It's been a while since I was last here. Cosmos, the City I was born in. The city that almost three years ago I literally ran away from. I booked into the best hotel this city has to offer and right now looking down from the balcony, I have to say it is a beautiful city. It is very green, mountainous, and has magnificent, creative buildings. It is the only place I have ever called home and also the only place I never ever want to live in again. I came here two days ago and I realize now that I am very good at running away from my problems, just like I did three years ago. Right now I am justifying my running away with the fact that I am here to fix some of my old problems so that's got to count.
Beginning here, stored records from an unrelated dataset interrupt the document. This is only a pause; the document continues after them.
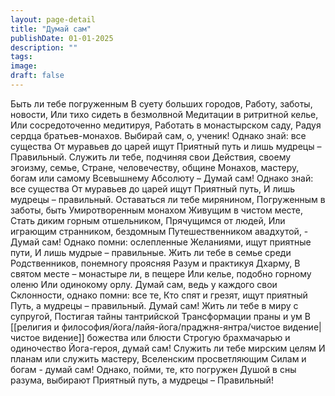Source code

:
 ```yaml
---
layout: page-detail
title: "Думай сам"
publishDate: 01-01-2025
description: ""
tags:
image:
draft: false
---
```

Быть ли тебе погруженным  В суету больших городов,  Работу, заботы, новости,  Или тихо сидеть в безмолвной  Медитации в ритритной келье,  Или сосредоточенно медитируя,  Работать в монастырском саду,  Радуя сердца братьев-монахов.  Выбирай сам, о, ученик!  Однако знай: все существа  От муравьев до царей ищут  Приятный путь и лишь мудрецы –  Правильный.  Служить ли тебе, подчиняя свои  Действия, своему эгоизму, семье,  Стране, человечеству, общине  Монахов, мастеру, богам или самому  Всевышнему Абсолюту –  Думай сам!  Однако знай: все существа  От муравьев до царей ищут  Приятный путь,  И лишь мудрецы – правильный.  Оставаться ли тебе мирянином,  Погруженным в заботы, быть  Умиротворенным монахом  Живущим в чистом месте,  Стать диким горным отшельником,  Прячущимся от людей,  Или играющим странником, бездомным  Путешественником авадхутой, -  Думай сам!  Однако помни: ослепленные  Желаниями, ищут приятные пути,  И лишь мудрые – правильные.  Жить ли тебе в семье среди  Родственников, понемногу проясняя  Разум и практикуя Дхарму,  В святом месте – монастыре ли, в пещере  Или келье, подобно горному оленю  Или одинокому орлу.  Думай сам, ведь у каждого свои  Склонности, однако помни: все те,  Кто спят и грезят, ищут приятный  Путь, а мудрецы – правильный.  Думай сам!  Жить ли тебе в миру с супругой,  Постигая тайны тантрийской  Трансформации праны и ум  В [[религия и философия/йога/лайя-йога/праджня-янтра/чистое видение|чистое видение]] божества или блюсти  Строгую брахмачарью и одиночество  Йога-героя, думай сам!  Служить ли тебе мирским целям  И планам или служить мастеру,  Вселенским просветляющим  Силам и богам - думай сам!  Однако, пойми, те, кто погружен  Душой в сны разума, выбирают  Приятный путь, а мудрецы –  Правильный!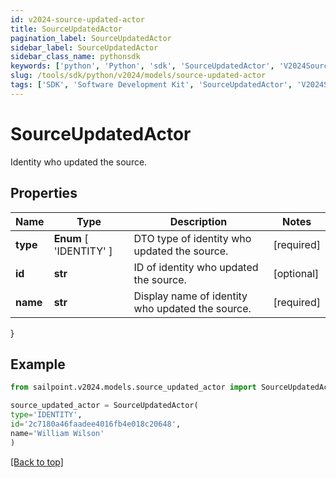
 ```yaml
---
id: v2024-source-updated-actor
title: SourceUpdatedActor
pagination_label: SourceUpdatedActor
sidebar_label: SourceUpdatedActor
sidebar_class_name: pythonsdk
keywords: ['python', 'Python', 'sdk', 'SourceUpdatedActor', 'V2024SourceUpdatedActor'] 
slug: /tools/sdk/python/v2024/models/source-updated-actor
tags: ['SDK', 'Software Development Kit', 'SourceUpdatedActor', 'V2024SourceUpdatedActor']
---
```


# SourceUpdatedActor

Identity who updated the source.

## Properties

Name | Type | Description | Notes
------------ | ------------- | ------------- | -------------
**type** |  **Enum** [  'IDENTITY' ] | DTO type of identity who updated the source. | [required]
**id** | **str** | ID of identity who updated the source. | [optional] 
**name** | **str** | Display name of identity who updated the source. | [required]
}

## Example

```python
from sailpoint.v2024.models.source_updated_actor import SourceUpdatedActor

source_updated_actor = SourceUpdatedActor(
type='IDENTITY',
id='2c7180a46faadee4016fb4e018c20648',
name='William Wilson'
)

```
[[Back to top]](#)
Two days ago Alex drove me to my house and he actually carried me to my room. I was drunk but not that drunk, and I planned on getting some sleep then finishing my last two days of school before going on for our one month holiday. However, when Alex said goodbye, telling me he would come check on me later he also said something that changed everything for me. He told me he loved me. I was shocked to say the least, I mean I want to be loved but it just shocked me. That's not the reason why I left though, why I ran away. What scared me enough to bring me back here was the fact that had I been any drunker I would have told Alex that I love him too. It might sound ridiculous, stupid but if you were me you would understand that, that is a big thing. The only time I ever tell the truth or bare my heart out is when I am drunk. Any other time, I can control my emotions and reactions, or at least pretend I can.

When I woke up that afternoon, a few hours later and I realized I hadn't been dreaming, I quickly showered, packed my bags and booked a late flight to come here, one thousand and fifty miles away from Alex. I came here, partly to see if I can lay to rest some old skeletons and mostly to remind myself of why I ran away in the first place, to remind myself of the person I am and the person I am not. My phone rings again for probably the fifth time this morning, I know who it is and as much as I want to hear his voice, I know I won't have anything to say to him, just empty lies that will only kill me inside. I let it go to voicemail, soon my mailbox will be full and I won't be tortured by the hurt that is in his voice.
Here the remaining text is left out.